Cependant, jusqu'à présent, M. Macron devance Marine Le Pen dans les sondages de 55% contre 45%.
Haine de classe
L'image que dégage Emmanuel Macron déplaît à certains, tout comme son ton et l'impression d'un pouvoir ultra-centralisé.
Son passage par la banque Rothschild accentue sa réputation élitiste aux yeux de beaucoup.
Pour un certain nombre de Français, son parcours et ses sorties perçues comme méprisantes - les gens "qui ne sont rien", les "fainéants" réfractaires à toute réforme ou la prétendue possibilité pour les chômeurs de "trouver du travail en traversant la rue" - l'ont fait apparaître trop déconnecté de leur réalité quotidienne.
"Il cristallise la haine de classe qui puise ses racines dans la société française", commente l'historien Jean Garrigues, qui étudie le rôle de la haine en politique.

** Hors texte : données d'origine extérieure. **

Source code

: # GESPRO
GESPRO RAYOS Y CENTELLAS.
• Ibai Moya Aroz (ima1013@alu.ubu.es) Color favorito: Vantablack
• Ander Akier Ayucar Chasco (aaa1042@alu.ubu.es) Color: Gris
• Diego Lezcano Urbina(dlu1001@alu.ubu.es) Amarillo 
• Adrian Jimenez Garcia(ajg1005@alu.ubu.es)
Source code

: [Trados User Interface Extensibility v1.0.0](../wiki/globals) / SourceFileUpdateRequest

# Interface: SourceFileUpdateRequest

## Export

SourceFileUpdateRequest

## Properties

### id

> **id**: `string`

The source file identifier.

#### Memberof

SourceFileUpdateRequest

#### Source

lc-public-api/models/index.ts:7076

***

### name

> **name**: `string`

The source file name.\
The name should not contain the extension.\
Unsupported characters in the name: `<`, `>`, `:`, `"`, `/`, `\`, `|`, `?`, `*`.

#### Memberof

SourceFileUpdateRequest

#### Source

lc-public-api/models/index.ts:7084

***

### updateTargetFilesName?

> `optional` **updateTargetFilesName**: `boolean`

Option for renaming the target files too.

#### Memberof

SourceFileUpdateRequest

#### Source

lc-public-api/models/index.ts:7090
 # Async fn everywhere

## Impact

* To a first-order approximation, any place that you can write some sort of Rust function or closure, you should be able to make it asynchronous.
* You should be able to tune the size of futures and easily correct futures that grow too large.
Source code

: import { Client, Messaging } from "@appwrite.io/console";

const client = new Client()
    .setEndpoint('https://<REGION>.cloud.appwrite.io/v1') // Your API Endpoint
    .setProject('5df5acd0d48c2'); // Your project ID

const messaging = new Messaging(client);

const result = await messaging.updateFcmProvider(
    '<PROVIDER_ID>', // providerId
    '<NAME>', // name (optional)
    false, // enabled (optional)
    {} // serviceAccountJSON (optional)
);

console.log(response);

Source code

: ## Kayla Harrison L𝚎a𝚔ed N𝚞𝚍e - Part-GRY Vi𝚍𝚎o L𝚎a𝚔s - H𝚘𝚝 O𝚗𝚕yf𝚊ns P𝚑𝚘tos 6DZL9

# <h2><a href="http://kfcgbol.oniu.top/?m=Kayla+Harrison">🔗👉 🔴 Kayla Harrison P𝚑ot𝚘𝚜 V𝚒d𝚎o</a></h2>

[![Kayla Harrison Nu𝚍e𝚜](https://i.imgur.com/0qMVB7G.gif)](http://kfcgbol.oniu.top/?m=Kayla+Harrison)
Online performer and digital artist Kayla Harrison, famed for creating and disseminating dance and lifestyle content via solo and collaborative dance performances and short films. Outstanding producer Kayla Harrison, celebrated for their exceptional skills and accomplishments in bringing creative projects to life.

"Il apparaît pour certains comme une forme archétype de la France des privilégiés, des élites, la France des riches", déclare-t-il à l'AFP.
Les nombreuses manifestations contre Emmanuel Macron ont plusieurs fois fait référence à la Révolution française de 1789 qui a vu la monarchie déposée et le roi Louis XVI décapité.

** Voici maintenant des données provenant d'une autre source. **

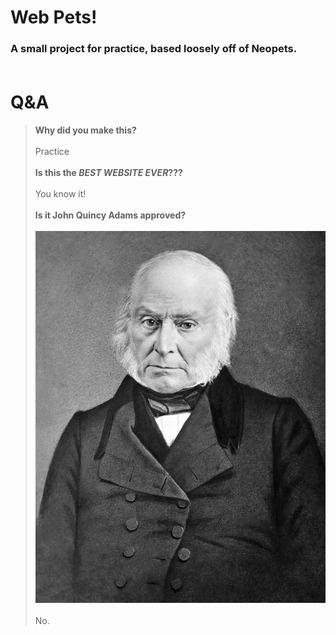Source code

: # Web Pets!
### A small project for practice, based loosely off of Neopets.<br/><br/>
# Q&A
> **Why did you make this?**<br/><br/>
Practice<br/><br/>
> **Is this the _BEST WEBSITE EVER_???**<br/><br/>
You know it!<br/><br/>
> **Is it John Quincy Adams approved?**<br/><br/>
![ImageHere](https://github.com/lynn26621/Web-Pets-24-25/blob/main/public/JohnQuincyAdams.jpg?raw=true)<br/><br/>
No.
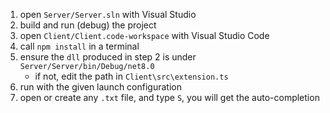 1. open `Server/Server.sln` with Visual Studio
2. build and run (debug) the project
3. open `Client/Client.code-workspace` with Visual Studio Code
4. call `npm install` in a terminal
5. ensure the `dll` produced in step 2 is under `Server/Server/bin/Debug/net8.0`
    - if not, edit the path in `Client\src\extension.ts`
6. run with the given launch configuration
7. open or create any `.txt` file, and type `S`, you will get the auto-completion
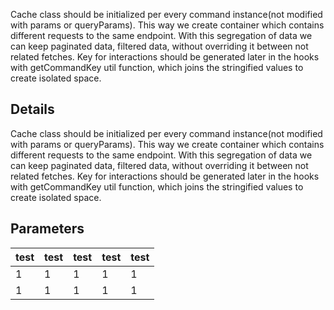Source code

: Cache class should be initialized per every command instance(not modified with params or queryParams). This way we
create container which contains different requests to the same endpoint. With this segregation of data we can keep
paginated data, filtered data, without overriding it between not related fetches. Key for interactions should be
generated later in the hooks with getCommandKey util function, which joins the stringified values to create isolated
space.

## Details

Cache class should be initialized per every command instance(not modified with params or queryParams). This way we
create container which contains different requests to the same endpoint. With this segregation of data we can keep
paginated data, filtered data, without overriding it between not related fetches. Key for interactions should be
generated later in the hooks with getCommandKey util function, which joins the stringified values to create isolated
space.

## Parameters

| test | test | test | test | test |
| ---- | ---- | ---- | ---- | ---- |
| 1    | 1    | 1    | 1    | 1    |
| 1    | 1    | 1    | 1    | 1    |
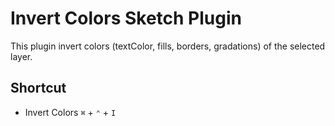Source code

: # Invert Colors Sketch Plugin
This plugin invert colors (textColor, fills, borders, gradations) of the selected layer.

## Shortcut

* Invert Colors `⌘` + `⌃` + `I`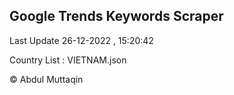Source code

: 

## Google Trends Keywords Scraper 
 
Last Update 26-12-2022 , 15:20:42

Country List :
VIETNAM.json



© Abdul Muttaqin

Lors de certaines manifestations de "Gilets jaunes", des mannequins à l'effigie de M. Macron ont même été guillotinés en public. Des portraits ont été plantés au bout de piques.

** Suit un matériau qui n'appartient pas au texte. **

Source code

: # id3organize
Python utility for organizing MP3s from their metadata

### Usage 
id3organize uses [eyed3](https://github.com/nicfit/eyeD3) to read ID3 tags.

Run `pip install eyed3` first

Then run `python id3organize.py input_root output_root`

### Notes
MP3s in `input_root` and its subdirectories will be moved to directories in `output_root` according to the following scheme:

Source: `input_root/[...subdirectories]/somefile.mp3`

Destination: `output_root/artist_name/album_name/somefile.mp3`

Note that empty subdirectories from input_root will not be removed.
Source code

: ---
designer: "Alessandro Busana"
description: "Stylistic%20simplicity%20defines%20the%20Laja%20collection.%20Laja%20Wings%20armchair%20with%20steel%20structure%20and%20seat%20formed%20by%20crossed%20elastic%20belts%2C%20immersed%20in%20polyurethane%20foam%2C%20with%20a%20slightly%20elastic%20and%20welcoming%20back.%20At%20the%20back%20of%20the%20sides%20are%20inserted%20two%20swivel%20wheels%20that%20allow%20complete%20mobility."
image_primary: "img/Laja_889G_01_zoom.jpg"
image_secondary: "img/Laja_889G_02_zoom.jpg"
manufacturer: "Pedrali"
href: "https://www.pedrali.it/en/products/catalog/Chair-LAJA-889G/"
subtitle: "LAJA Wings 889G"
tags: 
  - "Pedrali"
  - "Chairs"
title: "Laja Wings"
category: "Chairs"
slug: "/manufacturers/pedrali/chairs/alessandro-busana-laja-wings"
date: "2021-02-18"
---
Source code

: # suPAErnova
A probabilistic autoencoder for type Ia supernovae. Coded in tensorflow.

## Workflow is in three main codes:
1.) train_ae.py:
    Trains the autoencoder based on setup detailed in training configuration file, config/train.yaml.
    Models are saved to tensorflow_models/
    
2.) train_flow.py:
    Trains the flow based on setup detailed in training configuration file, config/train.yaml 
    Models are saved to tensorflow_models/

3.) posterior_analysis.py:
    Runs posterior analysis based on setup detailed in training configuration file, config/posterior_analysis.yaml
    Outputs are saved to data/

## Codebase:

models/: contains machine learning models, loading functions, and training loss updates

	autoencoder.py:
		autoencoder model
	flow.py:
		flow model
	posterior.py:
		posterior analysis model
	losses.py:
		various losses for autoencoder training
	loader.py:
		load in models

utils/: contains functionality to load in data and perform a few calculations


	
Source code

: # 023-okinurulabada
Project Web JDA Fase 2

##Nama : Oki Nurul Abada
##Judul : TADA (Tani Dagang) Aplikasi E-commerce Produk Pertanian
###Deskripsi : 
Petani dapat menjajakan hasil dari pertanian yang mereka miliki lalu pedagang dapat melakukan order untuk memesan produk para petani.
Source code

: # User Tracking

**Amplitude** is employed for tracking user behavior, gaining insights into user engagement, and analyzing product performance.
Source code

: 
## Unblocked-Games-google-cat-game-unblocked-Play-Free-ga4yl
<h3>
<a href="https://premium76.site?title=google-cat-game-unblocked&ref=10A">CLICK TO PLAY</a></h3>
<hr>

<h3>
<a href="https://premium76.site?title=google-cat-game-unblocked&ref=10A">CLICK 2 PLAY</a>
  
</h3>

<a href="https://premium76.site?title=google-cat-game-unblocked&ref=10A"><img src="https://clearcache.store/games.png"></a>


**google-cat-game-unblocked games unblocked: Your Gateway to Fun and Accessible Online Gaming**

"Il y avait une dimension révolutionnaire, un esprit insurrectioniste", a indiqué à l'AFP Igor Maquet, un vétéran des manifestations de "Gilets jaunes" à Nantes (ouest de la France).
-"Macron aime les gens"
Marine Le Pen a choisi de se présenter comme la voix des opprimés, alors que - avocate de formation - elle est elle-même issue d'un milieu familial parisien privilégié et héritière du parti co-fondé par son père, Jean-Marie Le Pen.
Malgré cette détestation d'une partie des Français, M. Macron, centriste-libéral, réalise de meilleurs scores dans les sondages que Mme Le Pen qui, issue de l'extrême droite xénophobe, est jugée "inquiétante" par la moitié de la population française.
L'entourage de M. Macron est exaspéré de l'image qu'il dégage, qui contraste, selon eux, avec l'homme charmant et aimable qu'ils affirment côtoyer en privé.
"Macron aime les gens", a récemment affirmé à l'AFP un député de haut rang, qui ajoute que le président et son épouse Brigitte étaient gênés par le "fossé" qui s'est creusé selon eux entre sa véritable personnalité et son image publique.